Hypothesis Testing for the Binomial Distribution

Question

Consider the following problem:

$H_0:p=0.2, H_1: p\neq 0.2$

$X\sim B(25,0.2)$

Find the critical region for a hypothesis test using a $5\%$ significance level.

I have found

$$\begin{aligned} P(X=0)&=0.0038\\ P(X\leq1)&=0.0274\\ P(X\geq9)&=0.0468\\ P(X\geq10)&=0.0173\\ \end{aligned}$$

I therefore said that the critical region is $X=0$ and $X\geq10$, because we require the probability in each tail to be at most $0.025$.

However, the textbook answers say that the critical region is $X\leq1$ and $X\geq10$. They say that $1$ should be selected rather than $0$ because $0.0274$ is closer to $0.025$ than $0.0038$.

Which of these is correct?
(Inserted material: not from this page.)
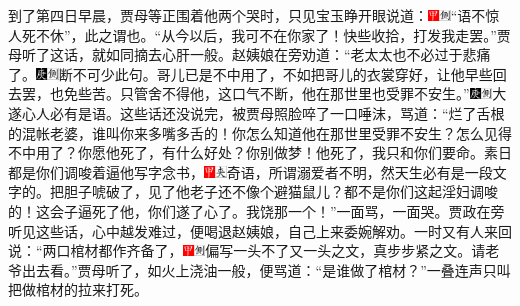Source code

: 到了第四日早晨，贾母等正围着他两个哭时，只见宝玉睁开眼说道：{\includegraphics[width=3mm]{../Images/00002}\includegraphics[width=3mm]{../Images/00011}\footnotesize \kaishu “语不惊人死不休”，此之谓也。}“从今以后，我可不在你家了！快些收拾，打发我走罢。”贾母听了这话，就如同摘去心肝一般。赵姨娘在旁劝道：“老太太也不必过于悲痛了。{\includegraphics[width=3mm]{../Images/00004}\includegraphics[width=3mm]{../Images/00011}\footnotesize \kaishu 断不可少此句。}哥儿已是不中用了，不如把哥儿的衣裳穿好，让他早些回去罢，也免些苦。只管舍不得他，这口气不断，他在那世里也受罪不安生。”{\includegraphics[width=3mm]{../Images/00004}\includegraphics[width=3mm]{../Images/00011}\footnotesize \kaishu 大遂心人必有是语。}这些话还没说完，被贾母照脸啐了一口唾沫，骂道：“烂了舌根的混帐老婆，谁叫你来多嘴多舌的！你怎么知道他在那世里受罪不安生？怎么见得不中用了？你愿他死了，有什么好处？你别做梦！他死了，我只和你们要命。素日都是你们调唆着逼他写字念书，{\includegraphics[width=3mm]{../Images/00002}\includegraphics[width=3mm]{../Images/00012}\footnotesize \kaishu 奇语，所谓溺爱者不明，然天生必有是一段文字的。}把胆子唬破了，见了他老子还不像个避猫鼠儿？都不是你们这起淫妇调唆的！这会子逼死了他，你们遂了心了。我饶那一个！”一面骂，一面哭。贾政在旁听见这些话，心中越发难过，便喝退赵姨娘，自己上来委婉解劝。一时又有人来回说：“两口棺材都作齐备了，{\includegraphics[width=3mm]{../Images/00002}\includegraphics[width=3mm]{../Images/00011}\footnotesize \kaishu 偏写一头不了又一头之文，真步步紧之文。}请老爷出去看。”贾母听了，如火上浇油一般，便骂道：“是谁做了棺材？”一叠连声只叫把做棺材的拉来打死。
Or are they both correct?

Answer 1

The answer depends on the definition of the rejection region. Here four possibilities:

The rejection region is given by $[0,c_1]\cup [c_2,25]$ such that

1. $P(X\leq c_1)\leq \frac{\alpha}{2}$ and $P(X\geq c_2)\leq\frac{\alpha}{2}$
2. $P(X\leq c_1)+P(X\geq c_2)\leq \alpha$
3. $P(X\leq c_1)\approx \frac{\alpha}{2}$ and $P(X\geq c_2)\approx\frac{\alpha}{2}$
4. $P(X\leq c_1)+P(X\geq c_2)\approx \alpha$

You see, that definition 3 and 4 are a little bit more handwaving.

For definition 1, you have to take $c_1=0$ and $c_2=10$. But with definiton 2 you can choose $c_1=1$ and $c_2=10$.